Barbara Bush (born Barbara Pierce on June 8, 1925 in Flushing, Queens, New York City) is the wife of the 41st President of the United States, George H. W. Bush and former First Lady. Barbara attended Rye Country Day School, before enrolling in Ashley Hall boarding school in Charleston, South Carolina. She enjoyed swimming, tennis and bike riding as a youth. She met her future husband when they were teenagers. They became engaged as he went off to World War II as a Navy torpedo bomber. She dropped out of Smith College when he returned on leave and they were soon married. Barbara followed George as he completed his Navy career as well as his degree at Yale University.
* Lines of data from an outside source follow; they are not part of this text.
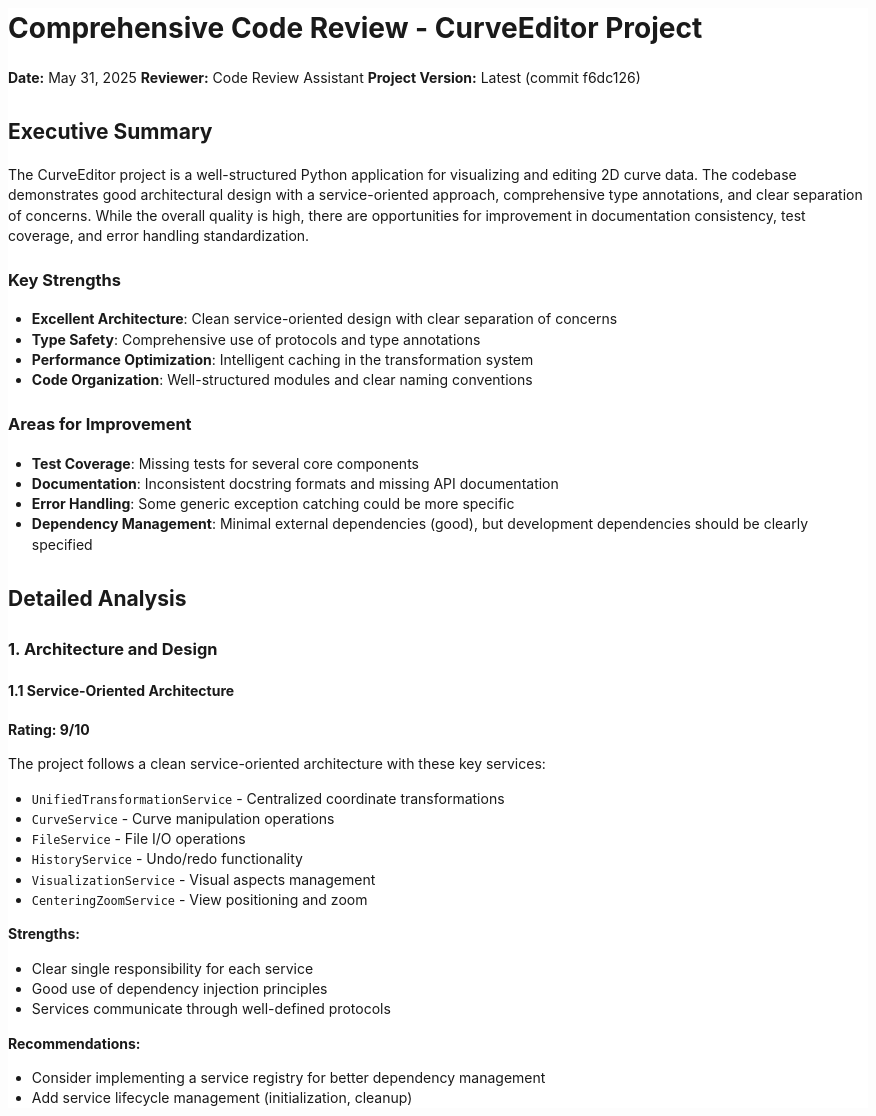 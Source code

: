 # Comprehensive Code Review - CurveEditor Project
**Date:** May 31, 2025
**Reviewer:** Code Review Assistant
**Project Version:** Latest (commit f6dc126)

## Executive Summary

The CurveEditor project is a well-structured Python application for visualizing and editing 2D curve data. The codebase demonstrates good architectural design with a service-oriented approach, comprehensive type annotations, and clear separation of concerns. While the overall quality is high, there are opportunities for improvement in documentation consistency, test coverage, and error handling standardization.

### Key Strengths
- **Excellent Architecture**: Clean service-oriented design with clear separation of concerns
- **Type Safety**: Comprehensive use of protocols and type annotations
- **Performance Optimization**: Intelligent caching in the transformation system
- **Code Organization**: Well-structured modules and clear naming conventions

### Areas for Improvement
- **Test Coverage**: Missing tests for several core components
- **Documentation**: Inconsistent docstring formats and missing API documentation
- **Error Handling**: Some generic exception catching could be more specific
- **Dependency Management**: Minimal external dependencies (good), but development dependencies should be clearly specified

## Detailed Analysis

### 1. Architecture and Design

#### 1.1 Service-Oriented Architecture
**Rating: 9/10**

The project follows a clean service-oriented architecture with these key services:
- `UnifiedTransformationService` - Centralized coordinate transformations
- `CurveService` - Curve manipulation operations
- `FileService` - File I/O operations
- `HistoryService` - Undo/redo functionality
- `VisualizationService` - Visual aspects management
- `CenteringZoomService` - View positioning and zoom

**Strengths:**
- Clear single responsibility for each service
- Good use of dependency injection principles
- Services communicate through well-defined protocols

**Recommendations:**
- Consider implementing a service registry for better dependency management
- Add service lifecycle management (initialization, cleanup)

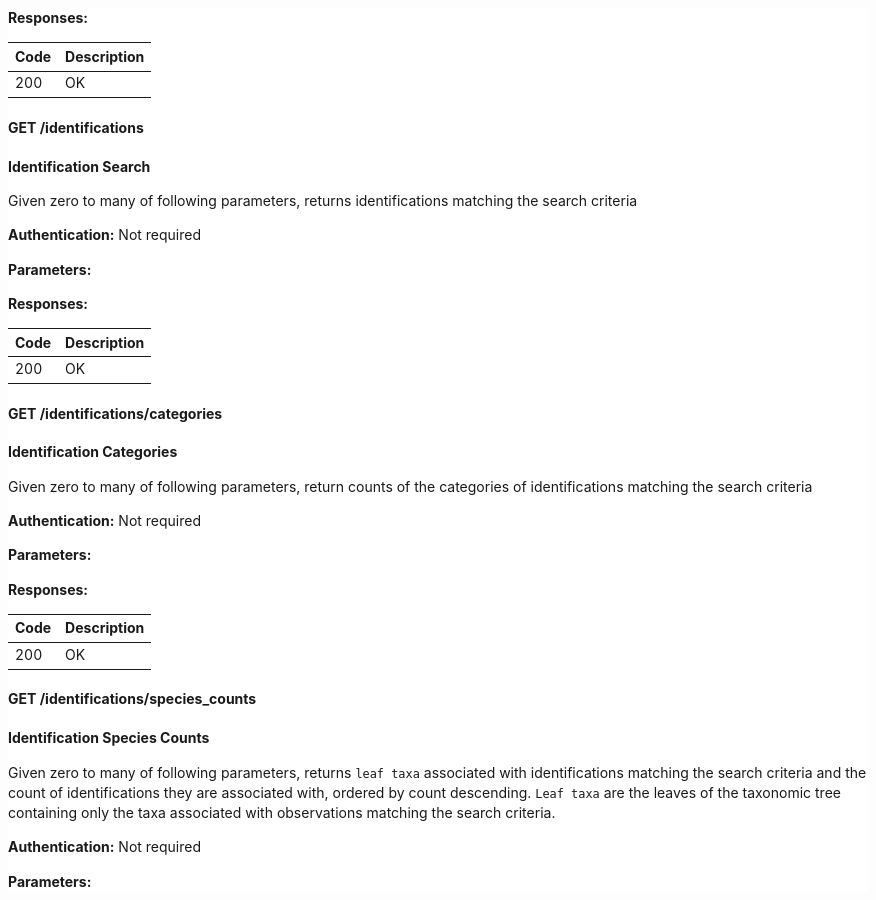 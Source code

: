 **Responses:**

| Code | Description |
|------|-------------|
| 200 | OK |


#### GET /identifications

**Identification Search**

Given zero to many of following parameters, returns identifications
matching the search criteria


**Authentication:** Not required

**Parameters:**

**Responses:**

| Code | Description |
|------|-------------|
| 200 | OK |


#### GET /identifications/categories

**Identification Categories**

Given zero to many of following parameters, return counts of the
categories of identifications matching the search criteria


**Authentication:** Not required

**Parameters:**

**Responses:**

| Code | Description |
|------|-------------|
| 200 | OK |


#### GET /identifications/species_counts

**Identification Species Counts**

Given zero to many of following parameters, returns `leaf taxa`
associated with identifications matching the search criteria and the
count of identifications they are associated with, ordered by count
descending. `Leaf taxa` are the leaves of the taxonomic tree containing
only the taxa associated with observations matching the search criteria.


**Authentication:** Not required

**Parameters:**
Barbara relocated with her family to Odessa, Texas, where the Bushes entered the oil business. In 1966, George would be elected to the U.S. House of Representatives, and Barbara became immersed in projects like charities and women’s groups while in D.C. Barbara became the Second Lady of the United States in 1980 when Ronald Reagan named George as his Vice President. In 1988, when George successfully ran for President, Barbara became First Lady. After George’s single term in office, Barbara supported her family, especially when her sons, George W. Bush and Jeb Bush, ran for public office.
Best Known For:
Barbara Bush is best known as the former First Lady and wife of George H. W. Bush.
Barbara has often said things that put her at odds with Republican views, as she has expressed pro-choice opinions and support for the Equal Rights Amendment. Barbara also got into trouble for her remarks about those displaced by Hurricane Katrina.